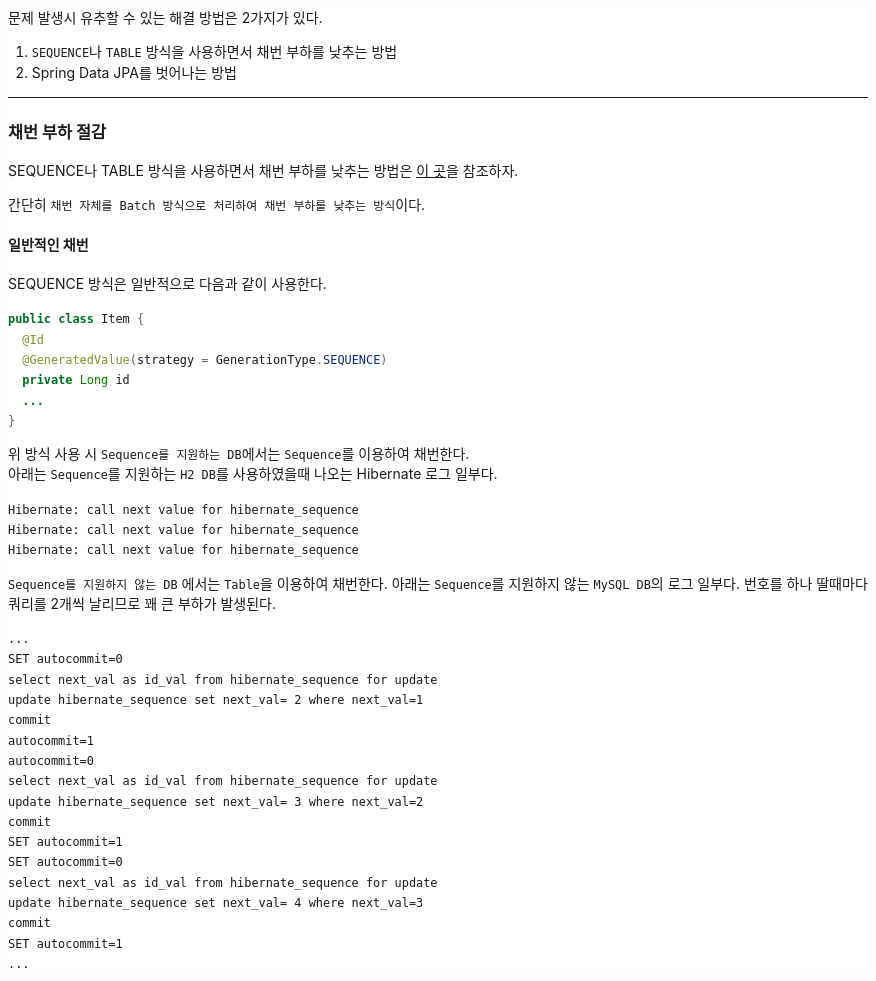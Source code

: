 문제 발생시 유추할 수 있는 해결 방법은 2가지가 있다.

1. `SEQUENCE`나 `TABLE` 방식을 사용하면서 채번 부하를 낮추는 방법
2. Spring Data JPA를 벗어나는 방법

---

### 채번 부하 절감

SEQUENCE나 TABLE 방식을 사용하면서 채번 부하를 낮추는 방법은 [이 곳](https://dev.to/smartyansh/best-possible-hibernate-configuration-for-batch-inserts-2a7a)을 참조하자.

간단히 `채번 자체를 Batch 방식으로 처리하여 채번 부하를 낮추는 방식`이다.

#### 일반적인 채번

SEQUENCE 방식은 일반적으로 다음과 같이 사용한다.

```java
public class Item {
  @Id
  @GeneratedValue(strategy = GenerationType.SEQUENCE)
  private Long id
  ...
}
```

위 방식 사용 시 `Sequence를 지원하는 DB`에서는 `Sequence`를 이용하여 채번한다.  
아래는 `Sequence`를 지원하는 `H2 DB`를 사용하였을때 나오는 Hibernate 로그 일부다.

```
Hibernate: call next value for hibernate_sequence
Hibernate: call next value for hibernate_sequence
Hibernate: call next value for hibernate_sequence
```

`Sequence를 지원하지 않는 DB` 에서는 `Table`을 이용하여 채번한다.
아래는 `Sequence`를 지원하지 않는 `MySQL DB`의 로그 일부다. 번호를 하나 딸때마다 쿼리를 2개씩 날리므로 꽤 큰 부하가 발생된다.

```
...
SET autocommit=0
select next_val as id_val from hibernate_sequence for update
update hibernate_sequence set next_val= 2 where next_val=1
commit
autocommit=1
autocommit=0
select next_val as id_val from hibernate_sequence for update
update hibernate_sequence set next_val= 3 where next_val=2
commit
SET autocommit=1
SET autocommit=0
select next_val as id_val from hibernate_sequence for update
update hibernate_sequence set next_val= 4 where next_val=3
commit
SET autocommit=1
...
```
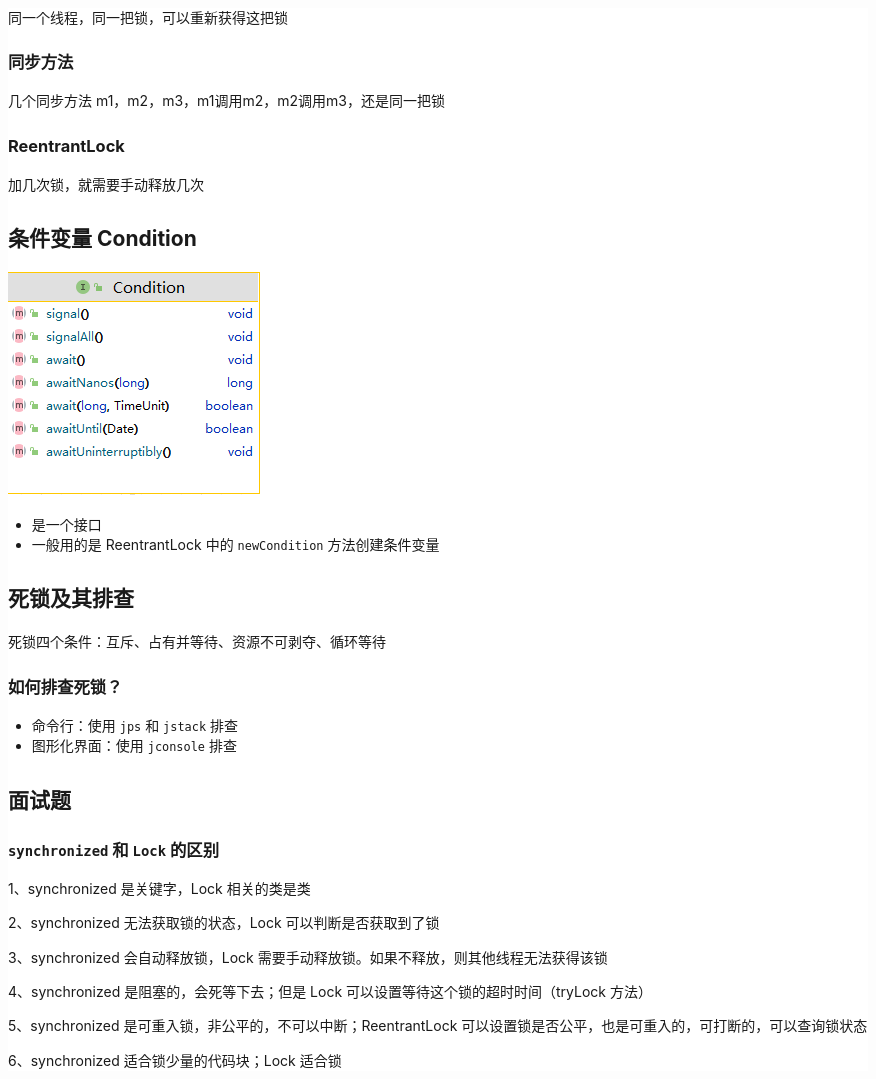 同一个线程，同一把锁，可以重新获得这把锁

### 同步方法

几个同步方法 m1，m2，m3，m1调用m2，m2调用m3，还是同一把锁

### ReentrantLock

加几次锁，就需要手动释放几次

## 条件变量 Condition

![image-20230811170802248](images/image-20230811170802248.png)



- 是一个接口
- 一般用的是 ReentrantLock 中的 `newCondition` 方法创建条件变量



## 死锁及其排查

死锁四个条件：互斥、占有并等待、资源不可剥夺、循环等待

### 如何排查死锁？

- 命令行：使用 `jps` 和 `jstack` 排查
- 图形化界面：使用 `jconsole` 排查



## 面试题

### `synchronized` 和 `Lock` 的区别

1、synchronized 是关键字，Lock 相关的类是类

2、synchronized 无法获取锁的状态，Lock 可以判断是否获取到了锁

3、synchronized 会自动释放锁，Lock 需要手动释放锁。如果不释放，则其他线程无法获得该锁

4、synchronized 是阻塞的，会死等下去；但是 Lock 可以设置等待这个锁的超时时间（tryLock 方法）

5、synchronized 是可重入锁，非公平的，不可以中断；ReentrantLock 可以设置锁是否公平，也是可重入的，可打断的，可以查询锁状态

6、synchronized 适合锁少量的代码块；Lock 适合锁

## ACTIVITY
Where an image appears in the data, skip it, and return the rest verbatim.

## ANSWER SECTION
Source code

: 문제 발생시 유추할 수 있는 해결 방법은 2가지가 있다.

1. `SEQUENCE`나 `TABLE` 방식을 사용하면서 채번 부하를 낮추는 방법
2. Spring Data JPA를 벗어나는 방법

---

### 채번 부하 절감

SEQUENCE나 TABLE 방식을 사용하면서 채번 부하를 낮추는 방법은 [이 곳](https://dev.to/smartyansh/best-possible-hibernate-configuration-for-batch-inserts-2a7a)을 참조하자.

간단히 `채번 자체를 Batch 방식으로 처리하여 채번 부하를 낮추는 방식`이다.

#### 일반적인 채번

SEQUENCE 방식은 일반적으로 다음과 같이 사용한다.

```java
public class Item {
  @Id
  @GeneratedValue(strategy = GenerationType.SEQUENCE)
  private Long id
  ...
}
```

위 방식 사용 시 `Sequence를 지원하는 DB`에서는 `Sequence`를 이용하여 채번한다.  
아래는 `Sequence`를 지원하는 `H2 DB`를 사용하였을때 나오는 Hibernate 로그 일부다.

```
Hibernate: call next value for hibernate_sequence
Hibernate: call next value for hibernate_sequence
Hibernate: call next value for hibernate_sequence
```

`Sequence를 지원하지 않는 DB` 에서는 `Table`을 이용하여 채번한다.
아래는 `Sequence`를 지원하지 않는 `MySQL DB`의 로그 일부다. 번호를 하나 딸때마다 쿼리를 2개씩 날리므로 꽤 큰 부하가 발생된다.

```
...
SET autocommit=0
select next_val as id_val from hibernate_sequence for update
update hibernate_sequence set next_val= 2 where next_val=1
commit
autocommit=1
autocommit=0
select next_val as id_val from hibernate_sequence for update
update hibernate_sequence set next_val= 3 where next_val=2
commit
SET autocommit=1
SET autocommit=0
select next_val as id_val from hibernate_sequence for update
update hibernate_sequence set next_val= 4 where next_val=3
commit
SET autocommit=1
...
```
 同一个线程，同一把锁，可以重新获得这把锁

### 同步方法

几个同步方法 m1，m2，m3，m1调用m2，m2调用m3，还是同一把锁

### ReentrantLock

加几次锁，就需要手动释放几次

## 条件变量 Condition

![image-20230811170802248](images/image-20230811170802248.png)



- 是一个接口
- 一般用的是 ReentrantLock 中的 `newCondition` 方法创建条件变量



## 死锁及其排查

死锁四个条件：互斥、占有并等待、资源不可剥夺、循环等待

### 如何排查死锁？

- 命令行：使用 `jps` 和 `jstack` 排查
- 图形化界面：使用 `jconsole` 排查



## 面试题

### `synchronized` 和 `Lock` 的区别

1、synchronized 是关键字，Lock 相关的类是类

2、synchronized 无法获取锁的状态，Lock 可以判断是否获取到了锁

3、synchronized 会自动释放锁，Lock 需要手动释放锁。如果不释放，则其他线程无法获得该锁

4、synchronized 是阻塞的，会死等下去；但是 Lock 可以设置等待这个锁的超时时间（tryLock 方法）

5、synchronized 是可重入锁，非公平的，不可以中断；ReentrantLock 可以设置锁是否公平，也是可重入的，可打断的，可以查询锁状态

6、synchronized 适合锁少量的代码块；Lock 适合锁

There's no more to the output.